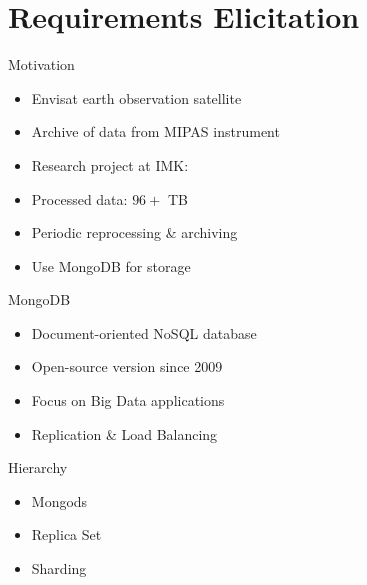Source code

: \documentclass[11pt,aspectratio=169]{beamer}
\begin{document}
    \section{Requirements Elicitation}
    
    \begin{frame}{Motivation}
        \begin{itemize}
            \item Envisat earth observation satellite
            \item Archive of data from MIPAS instrument
            \item Research project at IMK: %
            \item {}Processed data: $96+$ TB
            \item Periodic reprocessing \& archiving 
            \item Use MongoDB for storage
        \end{itemize}
    \end{frame}
    
    \begin{frame}{MongoDB}

            \begin{itemize}
                            \item Document-oriented NoSQL database
                            \item Open-source version since 2009
                            \item Focus on Big Data applications
                            \item Replication \& Load Balancing
            \end{itemize}

        Hierarchy
        \begin{itemize}
            \item Mongods
            \item Replica Set
            \item Sharding
        \end{itemize}
    \end{frame}
\end{document}
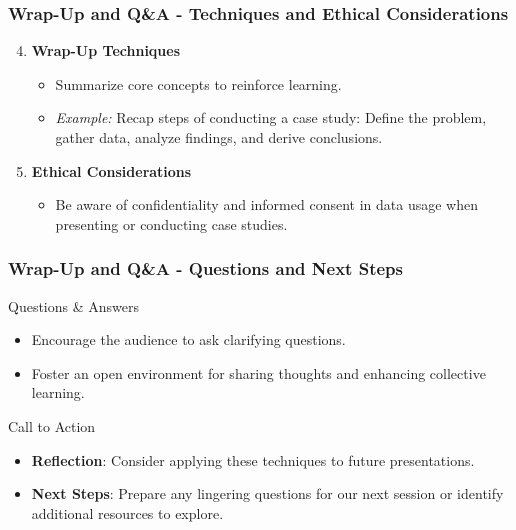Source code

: \documentclass[aspectratio=169]{beamer}
\begin{document}
\begin{frame}[fragile]
    \frametitle{Wrap-Up and Q\&A - Techniques and Ethical Considerations}
    \begin{enumerate}
        \setcounter{enumi}{3}
        \item \textbf{Wrap-Up Techniques}
            \begin{itemize}
                \item Summarize core concepts to reinforce learning.
                \item \textit{Example:} Recap steps of conducting a case study: Define the problem, gather data, analyze findings, and derive conclusions.
            \end{itemize}

        \item \textbf{Ethical Considerations}
            \begin{itemize}
                \item Be aware of confidentiality and informed consent in data usage when presenting or conducting case studies.
            \end{itemize}
    \end{enumerate}
\end{frame}

\begin{frame}[fragile]
    \frametitle{Wrap-Up and Q\&A - Questions and Next Steps}
    \begin{block}{Questions \& Answers}
        \begin{itemize}
            \item Encourage the audience to ask clarifying questions.
            \item Foster an open environment for sharing thoughts and enhancing collective learning.
        \end{itemize}
    \end{block}

    \begin{block}{Call to Action}
        \begin{itemize}
            \item \textbf{Reflection}: Consider applying these techniques to future presentations.
            \item \textbf{Next Steps}: Prepare any lingering questions for our next session or identify additional resources to explore.
        \end{itemize}
    \end{block}
\end{frame}
\end{document}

■ ■ ■ ■

(Work request): Return every line of the data above in which "Considerations" appears.

(Answer space):
    \frametitle{Wrap-Up and Q\&A - Techniques and Ethical Considerations}
        \item \textbf{Ethical Considerations}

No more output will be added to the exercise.